Tool Junior Mid-Level Senior
WeWeb $55–$75 $85–$100 $100–$120
Bubble $50–$70 $75–$95 $95–$110
FlutterFlow $55–$75 $85–$105 $105–$120
Supabase $65–$85 $90–$115 $115–$130
Xano $55–$70 $80–$100 $100–$115

These are USD rates for North American and Western European markets. Eastern European and Latin American developers are typically 30–40% lower at equivalent experience levels. Note that these rates apply to freelancers — agencies add a multiplier for overhead, management, and delivery risk, typically bringing effective rates to $90–$150/hr blended.

What Drives No-Code Developer Rates Up or Down

Understanding rate drivers helps you make smarter hiring decisions rather than just comparing numbers in a vacuum.

Tool specificity. Supabase rates are highest in the table because Supabase requires real SQL knowledge, database architecture expertise, and understanding of PostgreSQL row-level security. It's genuinely harder to master than visual-only tools. WeWeb and FlutterFlow are also premium because the developer needs both the no-code tool knowledge and adjacent skills (CSS/JS for WeWeb, Flutter concepts for FlutterFlow). Bubble's all-in-one nature means no adjacent skills are required, keeping rates slightly lower.

Stack complexity. Rates go up when the project requires a multi-tool stack.
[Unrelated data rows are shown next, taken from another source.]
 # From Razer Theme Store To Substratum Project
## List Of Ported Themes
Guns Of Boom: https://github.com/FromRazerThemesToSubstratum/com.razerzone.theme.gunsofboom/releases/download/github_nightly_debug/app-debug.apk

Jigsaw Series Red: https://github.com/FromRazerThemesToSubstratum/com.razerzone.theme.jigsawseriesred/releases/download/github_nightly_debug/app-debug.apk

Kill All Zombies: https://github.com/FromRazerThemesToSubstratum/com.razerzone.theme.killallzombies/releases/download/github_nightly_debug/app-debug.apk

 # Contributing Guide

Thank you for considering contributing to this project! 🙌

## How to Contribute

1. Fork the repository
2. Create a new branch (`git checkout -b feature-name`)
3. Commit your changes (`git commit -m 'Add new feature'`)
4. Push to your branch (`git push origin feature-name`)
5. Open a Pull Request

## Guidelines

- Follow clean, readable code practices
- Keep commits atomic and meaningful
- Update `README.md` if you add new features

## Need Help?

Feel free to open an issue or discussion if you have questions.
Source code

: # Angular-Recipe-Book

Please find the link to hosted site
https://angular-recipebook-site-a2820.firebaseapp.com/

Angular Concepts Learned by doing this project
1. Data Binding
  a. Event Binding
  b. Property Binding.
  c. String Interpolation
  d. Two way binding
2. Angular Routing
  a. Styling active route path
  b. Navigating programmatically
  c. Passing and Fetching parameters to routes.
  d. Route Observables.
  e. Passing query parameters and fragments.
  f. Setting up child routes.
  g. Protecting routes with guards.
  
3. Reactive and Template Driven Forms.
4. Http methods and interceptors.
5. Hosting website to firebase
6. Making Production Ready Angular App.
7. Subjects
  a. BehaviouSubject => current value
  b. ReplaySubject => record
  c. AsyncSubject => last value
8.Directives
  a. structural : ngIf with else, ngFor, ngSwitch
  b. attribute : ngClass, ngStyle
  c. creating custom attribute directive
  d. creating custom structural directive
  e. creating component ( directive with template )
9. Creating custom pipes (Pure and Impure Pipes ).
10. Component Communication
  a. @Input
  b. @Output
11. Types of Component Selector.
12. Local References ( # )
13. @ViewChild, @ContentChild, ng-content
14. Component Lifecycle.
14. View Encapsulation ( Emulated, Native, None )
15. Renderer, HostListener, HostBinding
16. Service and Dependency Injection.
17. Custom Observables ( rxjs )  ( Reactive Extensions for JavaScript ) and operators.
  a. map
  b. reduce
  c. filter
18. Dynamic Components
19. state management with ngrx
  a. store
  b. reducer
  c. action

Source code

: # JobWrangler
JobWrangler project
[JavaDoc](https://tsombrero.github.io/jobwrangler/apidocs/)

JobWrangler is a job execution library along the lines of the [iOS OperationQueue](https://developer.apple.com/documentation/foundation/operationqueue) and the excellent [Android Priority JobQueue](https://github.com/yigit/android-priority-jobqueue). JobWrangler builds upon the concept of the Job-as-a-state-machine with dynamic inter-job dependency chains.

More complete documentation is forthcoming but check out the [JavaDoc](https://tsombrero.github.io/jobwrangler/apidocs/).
A developer who can build a WeWeb + Supabase + Xano integration is worth more than one who only knows a single tool. If your project involves connecting three or more systems, expect to pay at the senior end of the relevant ranges.

Industry experience. A FlutterFlow developer who has specifically built healthcare apps with HIPAA-compliant architecture will charge more than a generalist FlutterFlow developer. Domain knowledge — fintech, healthtech, legaltech — commands a premium because it shortens the client education cycle and reduces product design errors.

Speed and availability. Premium developers who can start immediately, communicate in your timezone, and turn work around quickly charge accordingly. The developer who responds in 4 hours and ships working code in 2 days is genuinely more valuable than the equivalent-skill developer who takes 3 days to respond and needs 2 weeks to deliver the same feature.

Portfolio track record. Developers with identifiable production apps that handle real traffic — especially apps you can inspect in production — can command premium rates because they're demonstrably less risky. The premium for demonstrated production experience is real and worth paying.

WeWeb Developer Rates in Depth

WeWeb is a frontend-only no-code builder that pairs with a separate backend (usually Supabase or Xano). A skilled WeWeb developer needs to understand REST APIs, JSON data structures, conditional logic, and CSS layout concepts. This makes WeWeb one of the more technically demanding no-code tools to master properly.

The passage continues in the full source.